Endings, of Sorts
by Charlotte Reads Classics
Time has been flying by this month and I’ve ended up posting this a lot later than I thought I would have. This post is a bit of a mash up of my reading over the last two weeks before Christmas – Christmas posts to follow shortly!
After my bout of complaining about Sense and Sensibility I did manage to complete Emma. I even enjoyed it. It was the first time I had read it, and found its silliness somewhat light relief after ploughing through Sense and Sensibility. I loved the character of Emma’s father; his gruel in the evening, panic at dining in company, wariness of chills, robbers, colds, overexertion, wet feet, mist, marriages… As for Emma herself, I thought she was pretty lucky that everyone was so tolerant and adoring of her. I’m not sure she’d get the same reaction today – although Cher was pretty believable in Clueless. I wonder if Austen felt a little bit of glee in sending up women like Emma (I hope so!). I suppose I read Austen for the marriages not the money, although I did miss having a heroine I truly wanted the best for.

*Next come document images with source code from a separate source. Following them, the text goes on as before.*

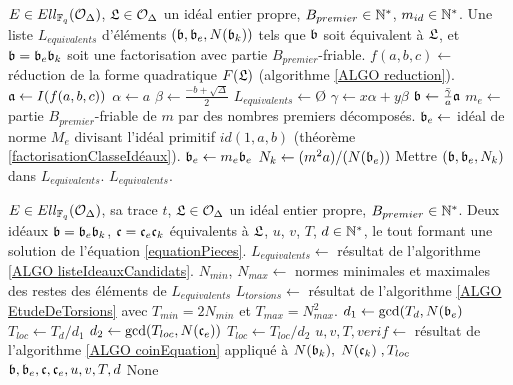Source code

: \begin{algorithm}[H]
	\caption{Liste d'idéaux équivalents candidats}\label{ALGO listeIdeauxCandidats}
	\begin{algorithmic}[1]
		\Require $E\in Ell_{\F_{q}}(\OR_{\Delta})$, $\LR\in\OR_{\Delta}$ un idéal entier propre, $B_{premier}\in\N^*$, $m_{id}\in\N^*$.
		\Ensure Une liste $L_{equivalents}$ d'éléments $(\bR, \bR_e, N(\bR_k))$ tels que $\bR$ soit équivalent à $\LR$, et $\bR = \bR_e\bR_k$ soit une factorisation avec partie $B_{premier}$-friable. 
		\State$f(a,b,c)\gets$ réduction de la forme quadratique $F(\LR)$ (algorithme \ref{ALGO reduction}).
		\State$\aR\gets I(f(a,b,c))$
		\State$\alpha\gets a$
		\State$\beta\gets \frac{-b + \sqrt{\Delta}}{2}$
		\State$L_{equivalents}\gets$\O
		\State $\gamma\gets x\alpha + y\beta$
		\State $\bR\gets \frac{\bar{\gamma}}{a}\aR$
		\State $m_e\gets$ partie $B_{premier}$-friable de $m$ par des nombres premiers décomposés.
		\State $\bR_e\gets$ idéal de norme $M_e$ divisant l'idéal primitif $id(1,a,b)$ (théorème \ref{factorisationClasseIdéaux}).
		\State $\bR_e\gets m_e\bR_e$
		\State $N_k\gets (m^2a)/(N(\bR_e))$
		\State Mettre $(\bR, \bR_e, N_k)$ dans $L_{equivalents}$.
		\EndIf
		\EndIf
		\EndFor
		\EndFor
		\State \Return $L_{equivalents}$.
	\end{algorithmic}
\end{algorithm}


\begin{algorithm}[H]
	\caption{Solution d'équation de normes Clapoti-Pegasis}\label{ALGO solEquation}
	\begin{algorithmic}[1]
		\Require $E\in Ell_{\F_{q}}(\OR_{\Delta})$, sa trace $t$, $\LR\in\OR_{\Delta}$ un idéal entier propre, $B_{premier}\in\N^*$. 
		\Ensure Deux idéaux $\bR = \bR_e\bR_k$, $\cR = \cR_e\cR_k$ équivalents à $\LR$, $u$, $v$, $T$, $d\in\N^{*}$, le tout formant une solution de l'équation \eqref{equationPieces}.
		\State $L_{equivalents}\gets$ résultat de l'algorithme \ref{ALGO listeIdeauxCandidats}.
		\State $N_{min}$, $N_{max}\gets$ normes minimales et maximales des restes des éléments de $L_{equivalents}$
		\State $L_{torsions}\gets$ résultat de l'algorithme \ref{ALGO EtudeDeTorsions} avec $T_{min} = 2N_{min}$ et $T_{max} = N_{max}^2$.
		\State $d_1\gets\gcd(T_d,N(\bR_e)$
		\State $T_{loc}\gets T_d/d_1$
		\State $d_2\gets\gcd(T_{loc},N(\cR_e))$
		\State $T_{loc}\gets T_{loc}/d_2$
		\State $u, v, T, verif\gets$ résultat de l'algorithme \ref{ALGO coinEquation} appliqué à $N(\bR_k),\; N(\cR_k)\;, T_{loc}$
		\State\Return $\bR,\bR_e,\cR,\cR_e, u, v, T, d$ 
		\EndIf
		\EndIf
		\EndFor
		\EndFor
		\State \Return None
	\end{algorithmic}
\end{algorithm}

I called it a day on Advent with Austen after that, but I was pleased with what I managed. I read Death Comes to Pemberley, Jane’s Fame, Sense and Sensibility and Emma. My conclusions are: I admire Austen for the legacy she has left and I have no desire to ever read an Austen spin off. At long last I have read all of Austen’s major novels and my order of preference is:
- Northanger Abbey
- Persuasion
- Pride and Prejudice
- Emma
- Sense and Sensibility
- Mansfield Park
The Robber Bride didn’t hook me in quite the same way: it wasn’t instant love like Cat’s Eye but a growing interest in the characters. Zenia is a fantastic literary villain – after a few chapters I couldn’t believe how much I disliked her! I can’t recommend Margaret Atwood’s books enough, because I haven’t read books by many other authors with such a fantastic imagination.

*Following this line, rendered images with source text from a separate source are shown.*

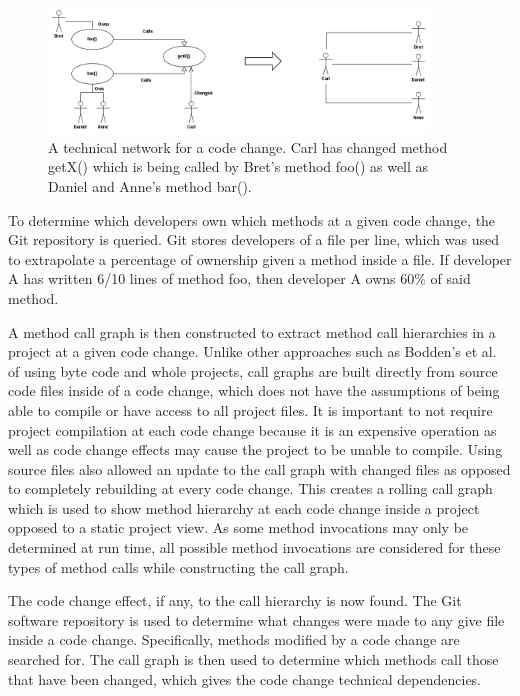 \begin{figure}[ht]
\centering
\includegraphics[width=0.9\textwidth]{figures/TecNetwork}
\caption{A technical network for a code change. Carl has changed method getX() which is being
called by Bret's method foo() as well as Daniel and Anne's method bar().\label{fig:network}}
\end{figure}

To determine which developers own which methods at a given code change,
the Git repository is queried. Git stores developers of a file per line, which was used to extrapolate
a percentage of ownership given a method inside a file. If developer A has written 6/10 lines of 
method foo, then developer A owns 60\% of said method.

A method call graph is then constructed to extract method call hierarchies in a project at a given code change. 
Unlike other approaches such as Bodden's et al.~\cite{Bodden:2003:HVJ} 
of using byte code and whole projects, call graphs are built directly from source code files
inside of a code change, 
which does not have the assumptions of being able to compile or have access to all project 
files. It is important to not require project compilation at each code change because it is
an expensive operation as well as code change effects may cause the project
to be unable to compile. Using source files also allowed an update to the call graph
with changed files as opposed to completely rebuilding at 
every code change. This creates a rolling call graph which 
is used to show method hierarchy at each code change inside a project opposed to
a static project view. As some method invocations may only be determined at run time, all
possible method invocations are considered for these types of method calls while constructing
the call graph.

The code change effect, if any, to the call hierarchy is now found. The Git
software repository is used to determine what changes were made to any give file inside a 
code change. Specifically, methods modified by a code change are searched for. The call graph 
is then used to determine which methods call those that have been changed, which
gives the code change technical dependencies.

I feel sad you didn’t like Sense & Sensibility, but I’m excited to read Emma! Congrats on finishing all of Austen’s complete works! I should finish in 2012. And I highly recommend the Tomalin biography. 🙂
It’s been forever since I’ve read it, but my memory of Emma is that I found it the most humorous of Austen’s works. At any rate, I’m glad you enjoyed it after your disappointment with S&S.
Somehow I’ve never managed to read Atwood, although I keep reading good things about her. Someday…

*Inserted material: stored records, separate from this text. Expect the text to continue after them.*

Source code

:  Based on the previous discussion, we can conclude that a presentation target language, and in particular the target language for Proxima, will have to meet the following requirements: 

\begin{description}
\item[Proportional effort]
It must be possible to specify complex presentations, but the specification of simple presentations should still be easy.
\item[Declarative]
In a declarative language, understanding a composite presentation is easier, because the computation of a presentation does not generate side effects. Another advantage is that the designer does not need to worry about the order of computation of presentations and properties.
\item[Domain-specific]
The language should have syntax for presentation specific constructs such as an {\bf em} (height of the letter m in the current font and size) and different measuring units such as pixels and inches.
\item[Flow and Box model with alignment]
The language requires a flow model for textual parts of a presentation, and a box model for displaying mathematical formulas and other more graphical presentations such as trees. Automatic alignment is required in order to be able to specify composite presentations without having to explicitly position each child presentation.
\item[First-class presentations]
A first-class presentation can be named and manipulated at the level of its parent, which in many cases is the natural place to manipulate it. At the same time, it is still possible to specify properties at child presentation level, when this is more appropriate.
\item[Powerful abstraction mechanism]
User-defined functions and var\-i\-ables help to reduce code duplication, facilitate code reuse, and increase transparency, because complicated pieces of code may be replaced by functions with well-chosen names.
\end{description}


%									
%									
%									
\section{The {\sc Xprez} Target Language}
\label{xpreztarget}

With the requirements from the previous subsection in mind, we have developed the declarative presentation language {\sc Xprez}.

[…] Margaret Atwood, Cat’s Eye […]
Haha! I’ve felt very alone in my Jane Austen antipathy. I’ve started Emma and Sense and Sensibility several times, but end up despairing. I finally got something out of one of them recently, when I sold it at a second-hand market for $2, having bought it at another market for $1 several years ago. I read Northanger Abbey last month, sheepishly hiding the cover on the train to work, but secretly enjoying it. It’s clever in the way it pokes fun at the form of a novel and builds it’s ‘heroine’ up to be something she plainly isn’t, only to trick you–yes, it’s just another Austen novel about money and marriage! I felt a little cheated, but appreciated the satire.
Of course Austen felt glee in sending up Emma! But also some sympathy, I think. The satire has a deeply serious point, I love Austen’s moral point of view. Lady Susan, on the cusp between the juvenilia and the adult novels, brings out her sharpness and satire, and is a good introduction to where Austen is coming from, even if not a great novel.
I find Atwood’s relentless pessimism cathartic. However bad my own life is, her characters have it much worse. Even so, I read Oryx and Crake and found the ending just shocking.